* **Goal of the exercise**: Count up the lines below that include the string "access" and report the number by itself.

Extracted records
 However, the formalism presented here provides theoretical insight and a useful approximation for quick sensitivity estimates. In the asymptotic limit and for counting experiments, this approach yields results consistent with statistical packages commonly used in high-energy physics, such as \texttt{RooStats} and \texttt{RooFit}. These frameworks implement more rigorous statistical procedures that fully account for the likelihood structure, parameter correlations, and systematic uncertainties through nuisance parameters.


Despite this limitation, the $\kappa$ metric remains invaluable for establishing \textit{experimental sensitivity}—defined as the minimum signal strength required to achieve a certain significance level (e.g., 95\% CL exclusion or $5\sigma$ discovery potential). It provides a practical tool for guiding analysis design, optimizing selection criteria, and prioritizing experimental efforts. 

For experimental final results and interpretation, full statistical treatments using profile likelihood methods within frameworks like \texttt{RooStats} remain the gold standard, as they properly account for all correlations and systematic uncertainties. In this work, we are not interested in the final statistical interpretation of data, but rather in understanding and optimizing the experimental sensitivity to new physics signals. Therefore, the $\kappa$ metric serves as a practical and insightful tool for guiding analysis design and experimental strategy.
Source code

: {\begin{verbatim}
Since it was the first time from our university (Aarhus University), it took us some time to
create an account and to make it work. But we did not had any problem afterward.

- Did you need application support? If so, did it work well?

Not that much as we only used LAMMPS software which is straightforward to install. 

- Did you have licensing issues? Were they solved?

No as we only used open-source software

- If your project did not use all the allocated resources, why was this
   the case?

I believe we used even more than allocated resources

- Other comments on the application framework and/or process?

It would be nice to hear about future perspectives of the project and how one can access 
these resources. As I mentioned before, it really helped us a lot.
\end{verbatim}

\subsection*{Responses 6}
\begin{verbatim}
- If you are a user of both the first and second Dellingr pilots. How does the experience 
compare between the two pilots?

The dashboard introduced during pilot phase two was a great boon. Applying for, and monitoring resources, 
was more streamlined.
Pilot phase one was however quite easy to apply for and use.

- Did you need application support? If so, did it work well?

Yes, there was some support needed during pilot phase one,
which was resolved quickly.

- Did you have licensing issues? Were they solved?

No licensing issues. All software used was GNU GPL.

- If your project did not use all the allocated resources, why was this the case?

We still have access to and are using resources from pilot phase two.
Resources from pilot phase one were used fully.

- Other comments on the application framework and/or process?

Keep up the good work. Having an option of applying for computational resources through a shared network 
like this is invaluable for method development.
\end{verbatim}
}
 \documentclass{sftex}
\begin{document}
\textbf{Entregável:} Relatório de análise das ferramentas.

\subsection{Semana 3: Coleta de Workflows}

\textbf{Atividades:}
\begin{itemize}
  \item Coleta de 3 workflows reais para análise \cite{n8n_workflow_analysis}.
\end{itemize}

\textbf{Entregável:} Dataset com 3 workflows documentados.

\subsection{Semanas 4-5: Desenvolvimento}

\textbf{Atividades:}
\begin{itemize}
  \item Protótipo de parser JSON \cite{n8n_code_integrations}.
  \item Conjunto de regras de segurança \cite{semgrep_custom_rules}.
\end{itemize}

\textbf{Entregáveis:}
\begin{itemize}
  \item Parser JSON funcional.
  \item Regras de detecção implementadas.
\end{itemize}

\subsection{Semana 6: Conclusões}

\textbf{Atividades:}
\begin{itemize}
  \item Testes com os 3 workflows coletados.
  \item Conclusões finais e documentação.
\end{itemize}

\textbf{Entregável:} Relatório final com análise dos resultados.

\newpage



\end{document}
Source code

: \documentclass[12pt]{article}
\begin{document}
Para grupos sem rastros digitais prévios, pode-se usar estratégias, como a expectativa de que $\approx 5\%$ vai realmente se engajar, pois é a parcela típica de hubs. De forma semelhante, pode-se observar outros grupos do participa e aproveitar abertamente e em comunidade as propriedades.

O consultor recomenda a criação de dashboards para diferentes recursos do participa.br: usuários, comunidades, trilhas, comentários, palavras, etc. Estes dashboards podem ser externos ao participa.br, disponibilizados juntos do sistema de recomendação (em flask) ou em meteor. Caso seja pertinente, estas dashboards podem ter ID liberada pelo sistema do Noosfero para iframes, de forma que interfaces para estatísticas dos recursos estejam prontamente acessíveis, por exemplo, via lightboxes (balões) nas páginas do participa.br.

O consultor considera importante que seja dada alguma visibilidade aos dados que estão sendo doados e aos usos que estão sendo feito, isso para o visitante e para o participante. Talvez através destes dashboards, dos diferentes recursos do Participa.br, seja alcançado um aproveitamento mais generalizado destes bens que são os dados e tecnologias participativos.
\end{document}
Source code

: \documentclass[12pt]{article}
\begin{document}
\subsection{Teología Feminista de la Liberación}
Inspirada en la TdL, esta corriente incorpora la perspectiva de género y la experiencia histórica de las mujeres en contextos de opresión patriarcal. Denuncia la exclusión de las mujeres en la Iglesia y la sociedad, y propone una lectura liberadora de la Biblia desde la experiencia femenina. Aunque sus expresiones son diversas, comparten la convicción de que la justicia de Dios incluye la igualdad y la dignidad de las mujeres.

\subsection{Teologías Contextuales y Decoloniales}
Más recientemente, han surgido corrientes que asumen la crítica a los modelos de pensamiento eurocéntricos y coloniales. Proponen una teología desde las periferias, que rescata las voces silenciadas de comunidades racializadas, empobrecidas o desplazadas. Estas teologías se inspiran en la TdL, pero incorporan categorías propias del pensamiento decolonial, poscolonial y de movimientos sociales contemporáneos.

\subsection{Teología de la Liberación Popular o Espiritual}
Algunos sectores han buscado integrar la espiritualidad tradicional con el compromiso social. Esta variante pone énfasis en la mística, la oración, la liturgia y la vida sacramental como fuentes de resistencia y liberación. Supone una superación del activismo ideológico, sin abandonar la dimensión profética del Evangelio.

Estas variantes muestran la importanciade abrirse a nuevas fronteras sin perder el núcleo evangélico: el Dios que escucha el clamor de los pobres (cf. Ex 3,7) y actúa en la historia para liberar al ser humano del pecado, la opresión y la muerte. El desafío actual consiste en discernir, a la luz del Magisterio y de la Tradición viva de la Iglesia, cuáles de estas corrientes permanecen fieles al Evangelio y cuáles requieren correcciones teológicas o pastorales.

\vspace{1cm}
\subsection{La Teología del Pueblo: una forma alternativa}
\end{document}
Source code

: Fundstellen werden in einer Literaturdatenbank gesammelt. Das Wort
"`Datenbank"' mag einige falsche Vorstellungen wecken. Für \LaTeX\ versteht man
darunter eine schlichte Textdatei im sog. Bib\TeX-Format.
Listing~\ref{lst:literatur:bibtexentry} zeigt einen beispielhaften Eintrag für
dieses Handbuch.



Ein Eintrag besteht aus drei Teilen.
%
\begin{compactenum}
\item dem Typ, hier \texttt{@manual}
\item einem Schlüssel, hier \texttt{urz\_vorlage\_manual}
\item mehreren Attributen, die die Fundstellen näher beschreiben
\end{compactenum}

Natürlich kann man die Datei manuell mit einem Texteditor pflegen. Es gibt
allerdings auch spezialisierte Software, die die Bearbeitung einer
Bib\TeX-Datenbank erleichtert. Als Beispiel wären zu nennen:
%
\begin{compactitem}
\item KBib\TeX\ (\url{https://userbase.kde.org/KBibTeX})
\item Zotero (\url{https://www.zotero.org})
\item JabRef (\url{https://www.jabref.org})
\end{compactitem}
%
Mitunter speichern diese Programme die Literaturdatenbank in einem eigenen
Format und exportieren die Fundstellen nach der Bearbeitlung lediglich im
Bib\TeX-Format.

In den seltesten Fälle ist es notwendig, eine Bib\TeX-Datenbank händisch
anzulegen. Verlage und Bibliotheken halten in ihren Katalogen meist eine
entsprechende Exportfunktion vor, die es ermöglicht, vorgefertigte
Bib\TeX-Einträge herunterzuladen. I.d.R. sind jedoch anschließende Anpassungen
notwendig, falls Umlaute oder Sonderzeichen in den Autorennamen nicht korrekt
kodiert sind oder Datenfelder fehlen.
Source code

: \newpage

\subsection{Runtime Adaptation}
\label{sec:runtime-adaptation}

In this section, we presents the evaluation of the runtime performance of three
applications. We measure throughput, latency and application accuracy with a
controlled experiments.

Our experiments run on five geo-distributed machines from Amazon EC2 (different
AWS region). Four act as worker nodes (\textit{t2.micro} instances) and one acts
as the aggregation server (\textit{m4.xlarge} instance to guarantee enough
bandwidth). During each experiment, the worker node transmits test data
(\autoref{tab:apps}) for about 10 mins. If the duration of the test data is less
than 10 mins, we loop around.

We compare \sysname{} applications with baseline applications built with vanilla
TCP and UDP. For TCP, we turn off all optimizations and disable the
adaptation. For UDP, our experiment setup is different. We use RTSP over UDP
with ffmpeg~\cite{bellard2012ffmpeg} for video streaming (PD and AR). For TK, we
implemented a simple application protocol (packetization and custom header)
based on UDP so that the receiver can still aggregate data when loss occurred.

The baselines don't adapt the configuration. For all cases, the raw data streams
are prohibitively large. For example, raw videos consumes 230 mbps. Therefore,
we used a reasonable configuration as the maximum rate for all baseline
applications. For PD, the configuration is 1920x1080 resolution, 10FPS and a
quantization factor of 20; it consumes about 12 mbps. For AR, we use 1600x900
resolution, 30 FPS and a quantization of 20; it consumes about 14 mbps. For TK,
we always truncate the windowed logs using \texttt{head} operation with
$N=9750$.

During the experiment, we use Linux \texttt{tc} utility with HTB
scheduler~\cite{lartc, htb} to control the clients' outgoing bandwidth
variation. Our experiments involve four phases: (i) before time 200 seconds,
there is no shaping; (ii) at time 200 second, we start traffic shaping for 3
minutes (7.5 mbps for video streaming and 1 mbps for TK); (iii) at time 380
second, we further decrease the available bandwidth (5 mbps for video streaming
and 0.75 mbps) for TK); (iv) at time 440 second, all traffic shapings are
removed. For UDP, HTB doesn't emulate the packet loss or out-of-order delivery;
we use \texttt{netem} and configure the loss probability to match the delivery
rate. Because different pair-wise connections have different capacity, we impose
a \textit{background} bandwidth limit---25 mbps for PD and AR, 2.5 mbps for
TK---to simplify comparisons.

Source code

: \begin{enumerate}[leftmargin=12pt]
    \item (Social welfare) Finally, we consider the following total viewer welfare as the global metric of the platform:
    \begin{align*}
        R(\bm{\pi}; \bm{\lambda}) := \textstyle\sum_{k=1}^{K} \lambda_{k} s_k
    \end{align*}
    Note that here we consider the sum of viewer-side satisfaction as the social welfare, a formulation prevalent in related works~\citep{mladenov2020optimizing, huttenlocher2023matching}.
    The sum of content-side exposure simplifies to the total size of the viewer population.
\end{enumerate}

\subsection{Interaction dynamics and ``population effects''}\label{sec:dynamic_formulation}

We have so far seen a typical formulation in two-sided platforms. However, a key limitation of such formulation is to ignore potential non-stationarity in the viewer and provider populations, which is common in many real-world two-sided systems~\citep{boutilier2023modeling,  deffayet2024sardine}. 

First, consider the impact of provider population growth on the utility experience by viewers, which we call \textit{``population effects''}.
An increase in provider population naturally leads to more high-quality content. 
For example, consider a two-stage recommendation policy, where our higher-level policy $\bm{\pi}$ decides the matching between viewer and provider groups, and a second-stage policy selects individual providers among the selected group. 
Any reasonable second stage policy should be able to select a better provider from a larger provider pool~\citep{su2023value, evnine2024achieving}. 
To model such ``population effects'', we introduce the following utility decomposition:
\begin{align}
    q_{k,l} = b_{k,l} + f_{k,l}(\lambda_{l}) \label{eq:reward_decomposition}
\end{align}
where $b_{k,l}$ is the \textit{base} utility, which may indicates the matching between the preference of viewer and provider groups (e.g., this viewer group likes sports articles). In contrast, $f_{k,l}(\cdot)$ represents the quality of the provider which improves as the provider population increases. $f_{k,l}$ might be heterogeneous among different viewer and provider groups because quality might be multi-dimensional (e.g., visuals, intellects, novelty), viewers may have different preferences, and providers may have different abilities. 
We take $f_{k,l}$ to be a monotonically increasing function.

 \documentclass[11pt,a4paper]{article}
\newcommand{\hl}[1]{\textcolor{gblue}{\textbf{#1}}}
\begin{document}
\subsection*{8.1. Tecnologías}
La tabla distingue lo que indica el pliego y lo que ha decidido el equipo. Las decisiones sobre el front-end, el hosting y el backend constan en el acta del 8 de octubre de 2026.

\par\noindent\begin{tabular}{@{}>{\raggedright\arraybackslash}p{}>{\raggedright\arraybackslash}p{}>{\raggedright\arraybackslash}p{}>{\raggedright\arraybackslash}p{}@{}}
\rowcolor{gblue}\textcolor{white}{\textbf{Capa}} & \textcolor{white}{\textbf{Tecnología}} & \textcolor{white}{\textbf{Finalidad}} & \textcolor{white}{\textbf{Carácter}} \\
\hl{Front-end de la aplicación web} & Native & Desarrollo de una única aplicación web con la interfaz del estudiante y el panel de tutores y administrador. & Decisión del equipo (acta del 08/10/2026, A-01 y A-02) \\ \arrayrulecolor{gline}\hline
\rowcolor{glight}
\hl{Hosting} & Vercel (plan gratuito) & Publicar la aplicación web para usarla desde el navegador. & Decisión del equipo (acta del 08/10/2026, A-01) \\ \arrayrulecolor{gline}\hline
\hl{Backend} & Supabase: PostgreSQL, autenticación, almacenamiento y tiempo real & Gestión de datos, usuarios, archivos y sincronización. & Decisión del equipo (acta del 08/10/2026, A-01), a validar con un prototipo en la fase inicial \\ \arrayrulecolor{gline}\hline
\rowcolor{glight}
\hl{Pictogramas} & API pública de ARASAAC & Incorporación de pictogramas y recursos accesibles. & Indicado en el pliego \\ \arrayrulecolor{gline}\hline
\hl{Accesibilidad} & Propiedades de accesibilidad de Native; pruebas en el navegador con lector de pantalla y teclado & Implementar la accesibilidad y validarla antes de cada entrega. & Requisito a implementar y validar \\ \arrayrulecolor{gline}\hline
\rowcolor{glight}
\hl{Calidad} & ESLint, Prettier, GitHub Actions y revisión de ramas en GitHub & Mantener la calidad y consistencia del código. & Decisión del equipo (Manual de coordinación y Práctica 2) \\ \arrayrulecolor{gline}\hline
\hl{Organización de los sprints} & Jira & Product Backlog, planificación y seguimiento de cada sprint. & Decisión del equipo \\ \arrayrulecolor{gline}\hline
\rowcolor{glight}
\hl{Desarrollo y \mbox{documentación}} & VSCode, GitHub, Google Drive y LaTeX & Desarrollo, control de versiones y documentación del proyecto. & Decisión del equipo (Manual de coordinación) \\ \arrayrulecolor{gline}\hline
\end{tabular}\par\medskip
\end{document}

* **Reply to the exercise**: 2